We have an extra Preview Review this week. This is for the graphic novel It’s Lonely at the Centre of the Earth that is released today from Image Comics.

It is on our list of Special and One-Shot releases for November that you can find here.

This book is available at your LCS now.

It’s Lonely at the Centre of the Earth
Image Comics
Written by Zoe Thorogood
Art by Thorogood
Cover Art by Thorogood


Cartoonist ZOE THOROGOOD records six months of her own life as it falls apart in a desperate attempt to put it back together again in the only way she knows how. IT’S LONELY AT THE CENTRE OF THE EARTH is an intimate metanarrative that looks into the life of a selfish artist who must create for her own survival.

A poignant, slice-of-life-style story perfect for fans of Adrian Tomine’s The Loneliness of the Long-Distance Cartoonist.


Before I get into talking about this absolutley stunning book, I want to share a story. I went to Fan Expo Philadelphia this year and was excited that Zoe Thorogood was going to be there. Rain, the book that introduced her to me, was still coming out, and I wanted to let her know in-person how amazing I thought it was. I had briefly encountered Zoe a few weeks earlier at a different con, but I wanted to see her again and buy something from her, if she was selling. I think she is a fantastic artist.

So, at the Philly show, Zoe was on a panel talking about her art and her previous book The Impending Blindness of Billie Scott. I found her to be charming and interesting. She handled herself wonderfully on the panel. I wanted to make a point to go to her table during the show to buy Billie from her and let her know what a great job she was doing. I went past her table several times over the next couple of days but never seemed to connect with her. I regret that. But after reading this book, I am not surprised by the missed connection. This story isn’t all that interesting, but it happened, and recording reality in its purest form is what this book is all about.
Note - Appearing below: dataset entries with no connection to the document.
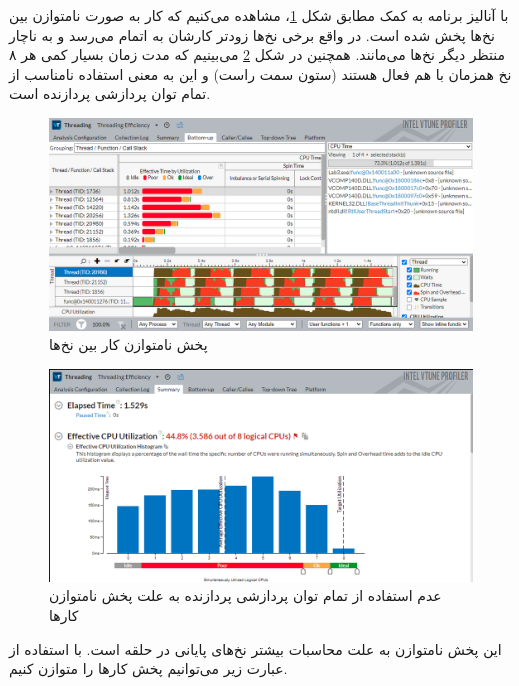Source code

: \documentclass{HW}
\begin{document}
با آنالیز برنامه به کمک  مطابق شکل
\ref{fig:tune-bad}،
مشاهده می‌کنیم که کار به صورت نامتوازن بین نخ‌ها پخش شده است. در واقع برخی نخ‌ها زودتر کارشان به اتمام می‌رسد و به ناچار منتظر دیگر نخ‌ها می‌مانند. همچنین در شکل
\ref{fig:tune-bad2}
می‌بینیم که مدت زمان بسیار کمی هر ۸ نخ همزمان با هم فعال هستند (ستون سمت راست) و این به معنی استفاده نامناسب از تمام توان پردازشی پردازنده است.

\begin{figure}[ht!]
\begin{center}
	\includegraphics[width=15cm]{images/tune-bad}
\end{center}
\caption{پخش نامتوازن کار بین نخ‌ها}
\label{fig:tune-bad}
\end{figure}

\begin{figure}[ht!]
\begin{center}
	\includegraphics[width=15cm]{images/tune-bad2}
\end{center}
\caption{عدم استفاده از تمام توان پردازشی پردازنده به علت پخش نامتوازن کارها}
\label{fig:tune-bad2}
\end{figure}

این پخش نامتوازن به علت محاسبات بیشتر نخ‌های پایانی در حلقه  است. با استفاده از عبارت زیر می‌توانیم پخش کارها را متوازن کنیم.
\end{document}

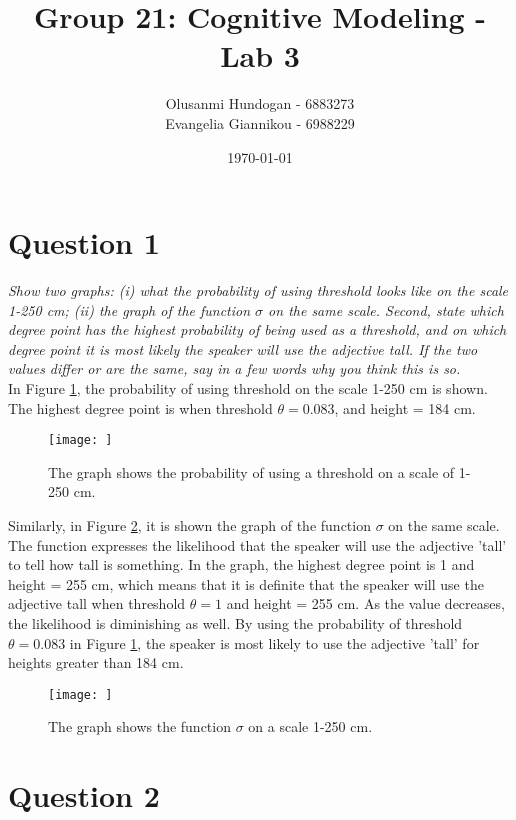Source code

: \documentclass[11pt,a4paper,oneside]{article}
\title{\textbf{Group 21: Cognitive Modeling - Lab 3}}
\date{\today}
\author{Olusanmi Hundogan - 6883273\\
Evangelia Giannikou - 6988229\\
}
\begin{document}
\maketitle

\section{Question 1}
\label{Q1}
\textit{Show two graphs: (i) what the probability of using threshold looks like on the scale 1-250 cm; (ii) the graph of the function $\sigma$ on the same scale. Second, state which degree point has the highest probability of being used as a threshold, and on which degree point it is most likely the speaker will use the adjective tall. If the two values differ or are the same, say in a few words why you think this is so.}\\

In Figure \ref{fig:q1_threshold}, the probability of using threshold on the scale 1-250 cm is shown. The highest degree point is when threshold $ \theta = 0.083$, and height = 184 cm.

\begin{figure}[H]
    \centering
    \texttt{[image: ]}
    \caption{The graph shows the probability of using a threshold on a scale of 1-250 cm.}
  \label{fig:q1_threshold}
\end{figure}

Similarly, in Figure \ref{fig:q1_sigma}, it is shown the graph of the function $\sigma$ on the same scale. The function expresses the likelihood that the speaker will use the adjective 'tall' to tell how tall is something. In the graph, the highest degree point is 1 and height = 255 cm, which means that it is definite that the speaker will use the adjective tall when threshold $ \theta = 1$ and height = 255 cm. As the value decreases, the likelihood is diminishing as well. By using the probability of threshold $\theta = 0.083$ in Figure \ref{fig:q1_threshold}, the speaker is most likely to use the adjective 'tall' for heights greater than 184 cm.

\begin{figure}[H]
    \centering
    \texttt{[image: ]}
    \caption{The graph shows the function $\sigma$ on a scale 1-250 cm.}
  \label{fig:q1_sigma}
\end{figure}



\section{Question 2}
\label{Q2}
\textit{}\\
\end{document}
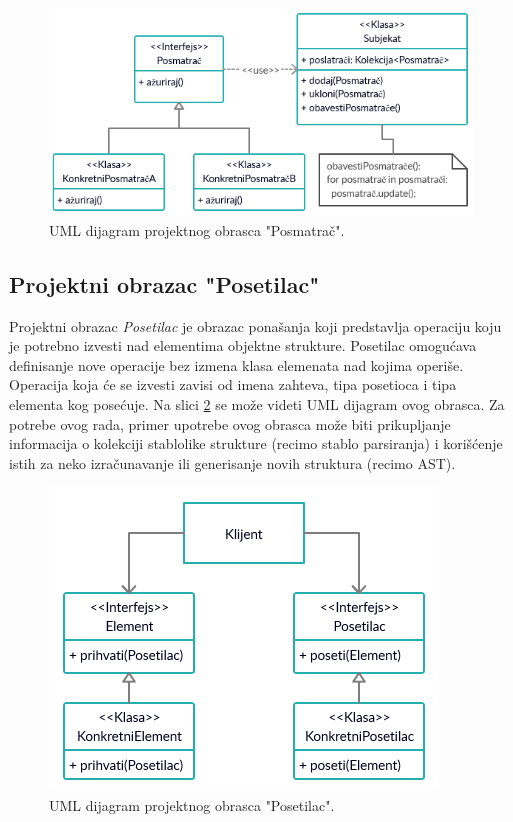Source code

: \begin{figure}[h!]
\centering
\includegraphics[scale=0.8]{images/design_observer.png}
\caption{UML dijagram projektnog obrasca "Posmatrač".}
\label{fig:UMLObserver}
\end{figure}

\subsection{Projektni obrazac "Posetilac"}
\label{subsec:DesignPatternsListener}

Projektni obrazac \emph{Posetilac} je obrazac ponašanja koji predstavlja operaciju koju je potrebno izvesti nad elementima objektne strukture. Posetilac omogućava definisanje nove operacije bez izmena klasa elemenata nad kojima operiše. Operacija koja će se izvesti zavisi od imena zahteva, tipa posetioca i tipa elementa kog posećuje. Na slici \ref{fig:UMLVisitor} se može videti UML dijagram \cite{UML} ovog obrasca. Za potrebe ovog rada, primer upotrebe ovog obrasca može biti prikupljanje informacija o kolekciji stablolike strukture (recimo stablo parsiranja) i korišćenje istih za neko izračunavanje ili generisanje novih struktura (recimo AST). 

\begin{figure}[h!]
    \centering
    \includegraphics[scale=0.8]{images/design_visitor.png}
    \caption{UML dijagram projektnog obrasca "Posetilac".} 
    \label{fig:UMLVisitor}
\end{figure}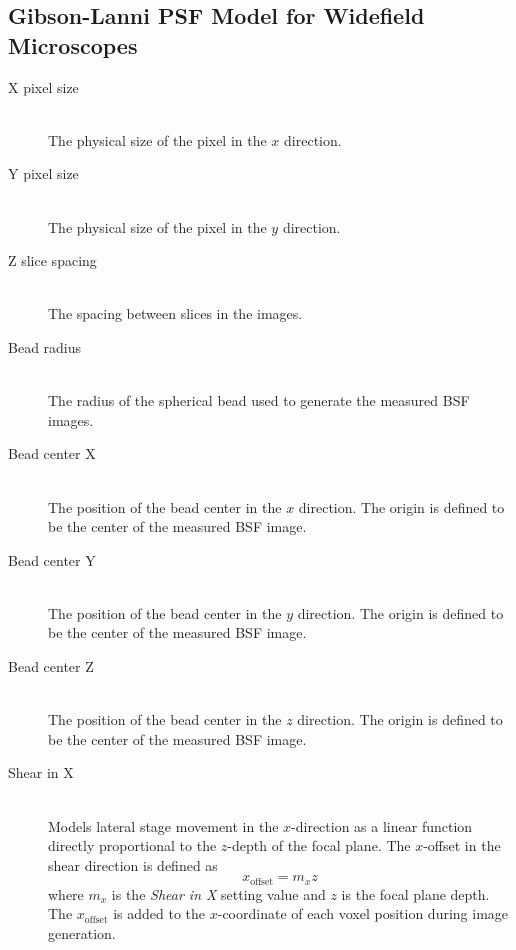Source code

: \documentclass[11pt,titlepage,twoside]{article}
\begin{document}
\subsection{Gibson-Lanni PSF Model for Widefield Microscopes}

\begin{description}

  \item[X pixel size] \hfill \\
   The physical size of the pixel in the $x$ direction.
  
  \item[Y pixel size] \hfill \\
   The physical size of the pixel in the $y$ direction.
  
  \item[Z slice spacing] \hfill \\
   The spacing between slices in the images.
  
  \item[Bead radius] \hfill \\
   The radius of the spherical bead used to generate the measured BSF images.
  
  \item[Bead center X] \hfill \\
   The position of the bead center in the $x$ direction. The origin is defined to be the center of the measured BSF image.
  
  \item[Bead center Y] \hfill \\
   The position of the bead center in the $y$ direction. The origin is defined to be the center of the measured BSF image.
  
  \item[Bead center Z] \hfill \\
   The position of the bead center in the $z$ direction. The origin is defined to be the center of the measured BSF image.
    
  \item[Shear in X] \hfill \\
Models lateral stage movement in the $x$-direction as a linear function directly proportional to the $z$-depth of the focal plane. The $x$-offset in the shear direction is defined as
\begin{equation}
x_{\mathrm{offset}} = m_{x} z
\end{equation}
where $m_{x}$ is the \emph{Shear in X} setting value and $z$ is the focal plane depth. The $x_{\mathrm{offset}}$ is added to the $x$-coordinate of each voxel position during image generation.


\end{description}
\end{document}
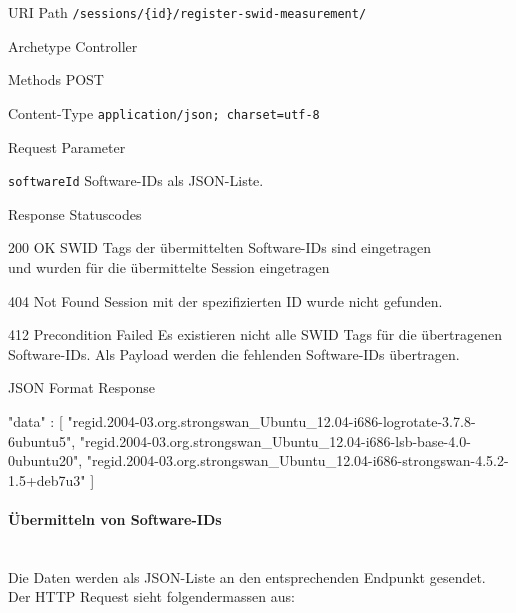 \begin{mdframed}[style=def]
\begin{description*}
	\item[URI Path] \texttt{/sessions/\{id\}/register-swid-measurement/}
	\item[Archetype] Controller
	\item[Methods] POST
	\item[Content-Type] \texttt{application/json; charset=utf-8}
	\item[Request Parameter] \hfill
	\begin{description*}
		\item[\texttt{softwareId}] Software-IDs als JSON-Liste.
	\end{description*}
	\item[Response Statuscodes] \hfill
		\begin{description*}
			\item[200 OK] SWID Tags der übermittelten Software-IDs sind eingetragen \\
				und wurden für die übermittelte Session eingetragen
			\item[404 Not Found] Session mit der spezifizierten ID wurde nicht gefunden. 
			\item[412 Precondition Failed] Es existieren nicht alle SWID Tags für die
				übertragenen Software-IDs. Als Payload werden die fehlenden Software-IDs
				übertragen.
		\end{description*}
	\item[JSON Format Response] \hfill
	
\begin{jsoncode}
{"data" : 
	[
		"regid.2004-03.org.strongswan_Ubuntu_12.04-i686-logrotate-3.7.8-6ubuntu5",
		"regid.2004-03.org.strongswan_Ubuntu_12.04-i686-lsb-base-4.0-0ubuntu20",
		"regid.2004-03.org.strongswan_Ubuntu_12.04-i686-strongswan-4.5.2-1.5+deb7u3" 
	]
}
\end{jsoncode}
\end{description*}
\end{mdframed}

\paragraph{Übermitteln von Software-IDs} \hspace{0pt} \\
Die Daten werden als JSON-Liste an den entsprechenden Endpunkt gesendet.
Der HTTP Request sieht folgendermassen aus:

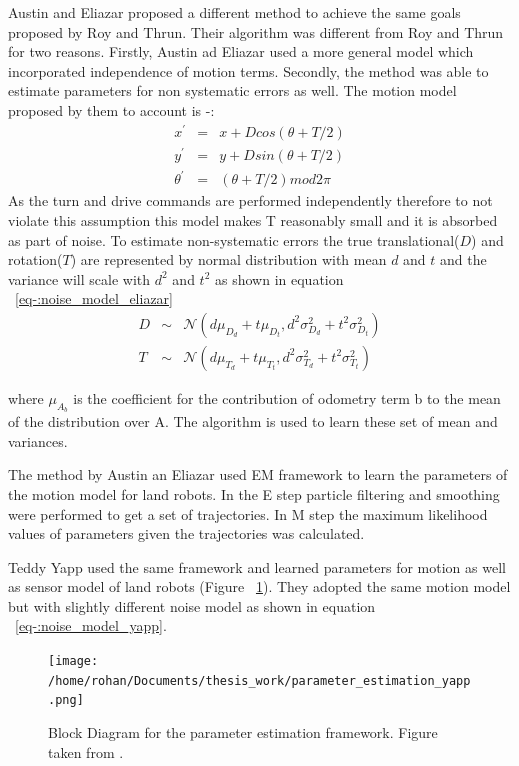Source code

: \documentclass[12pt]{dalcsthesis}
\begin{document}
Austin and Eliazar \cite{Eliazar2004} proposed a different method to achieve the same goals proposed by Roy and Thrun. Their algorithm was different from Roy and Thrun for two reasons. Firstly, Austin ad Eliazar used a more general model which incorporated independence of motion terms. Secondly, the method was able to estimate parameters for non systematic errors as well. 
The motion model proposed by them to account is -:
\begin{equation}
	\begin{aligned}
	x^{'}&=&x+Dcos(\theta+T/2) \\
	y^{'}&=&y+Dsin(\theta+T/2) \\
	\theta^{'}&=&(\theta+T/2)mod2\pi
	\end{aligned}
\end{equation}
As the turn and drive commands are performed independently therefore to not violate this assumption this model makes T reasonably small and it is absorbed as part of noise. To estimate non-systematic errors the true translational($D$) and rotation($T$) are represented by normal distribution with mean $d$ and $t$ and the variance will scale with $d^2$ and $t^2$ as shown in equation ~\ref{eq-:noise_model_eliazar}
\begin{equation}
\label{eq-:noise_model_eliazar}
\begin{aligned}
D &\sim& \mathcal{{N}}(d\mu_{D_{d}}+t\mu_{D_{t}},d^2\sigma_{D_{d}}^2+t^2\sigma_{D_{t}}^2)\\
T &\sim& \mathcal{{N}}(d\mu_{T_{d}}+t\mu_{T_{t}},d^2\sigma_{T_{d}}^2+t^2\sigma_{T_{t}}^2)
\end{aligned}
\end{equation}

where $\mu_{A_{b}}$ is the coefficient for the contribution of odometry term b to the mean of the distribution over A. The algorithm is used to learn these set of mean and variances.

The method by Austin an Eliazar used EM framework to learn the parameters of the motion model for land robots. In the E step particle filtering and smoothing were performed to get a set of trajectories. In M step the maximum likelihood values of parameters given the trajectories was calculated.

Teddy Yapp \cite{Yap2008} used the same framework and learned parameters for motion as well as sensor model of land robots (Figure ~\ref{fig-parameter_estimation Yapp}). They adopted the same motion model but with slightly different noise model as shown in equation ~\ref{eq-:noise_model_yapp}.
\begin{figure}
  \centering
     {\texttt{[image: /home/rohan/Documents/thesis\_work/parameter\_estimation\_yapp.png]}}
  \caption{\label{fig-parameter_estimation Yapp} Block Diagram for the parameter estimation framework. Figure taken from \cite{Yap2008}.}
\end{figure}
\end{document}
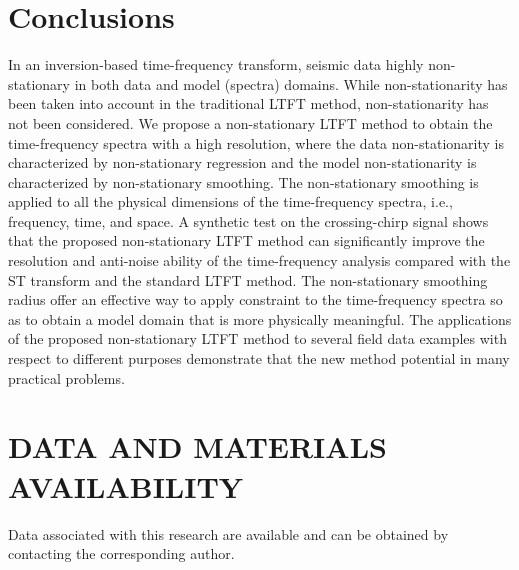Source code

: 






\section{Conclusions}
In an inversion-based time-frequency transform, seismic data  highly non-stationary in both data and model (spectra) domains. While  non-stationarity has been taken into account in the traditional LTFT method,  non-stationarity has not been considered. We propose a non-stationary LTFT method to obtain the time-frequency spectra with a high resolution, where the data non-stationarity is characterized by non-stationary regression and the model non-stationarity is characterized by non-stationary smoothing. The non-stationary smoothing is applied to all the physical dimensions of the time-frequency spectra, i.e., frequency, time, and space. A synthetic test on the crossing-chirp signal shows that the proposed non-stationary LTFT method can significantly improve the resolution and anti-noise ability of the time-frequency analysis compared with the ST transform and the standard LTFT method. The non-stationary smoothing radius  offer an effective way to apply  constraint to the time-frequency spectra so as to obtain a model domain that is more physically meaningful. The applications of the proposed non-stationary LTFT method to several field data examples with respect to different purposes demonstrate that the new method  potential in many practical problems.

\section{DATA AND MATERIALS AVAILABILITY}
Data associated with this research are available and can be obtained by contacting the corresponding author.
Zoe Thorogood has crafted a raw, intimate, stream of consciousness into a stunning work of art. There is no apology in this effort. Let’s be clear, she is a gifted artist with a talent for creating lines into tender vulnerable characters while telling their stories without pretense across the page. The topics covered in this book are difficult to address in a graphic form, but she able to deftly reveal her truth to the reader regardless of taboo or discomfort. This book is heartbreakingly beautiful. It is not, nor is it intended to be, a complete story. It is a glimpse into the world of young woman trying to navigate the world she lives in. She recognizes some of her own limitations and flaws, and to Thorogood’s credit everything is fair game in this book.

The art in this book is breathtaking. Her sparing use of color is a wonderful choice as is the use textured greys. Her ability to design panel layouts that serve each scene perfectly cannot be overstated. She is really an amazing visual story teller, and the care that she takes with each panel is evident on every page of this book. I cannot forget to mention how fascinating the methods that she incorporates characters into the settings. The narrator’s partition in the story and physical location in the art is incredibly well crafted.

I have been anticipating this book for several months now and reading it left me an emotional mess. It has been very difficult to write this review because of how intensely it moved me. Do I recommend that people read this book? Yes. Do I know that some people won’t like it? Also yes. But all I know is that this is one of the most incredible graphic novels that I have ever read.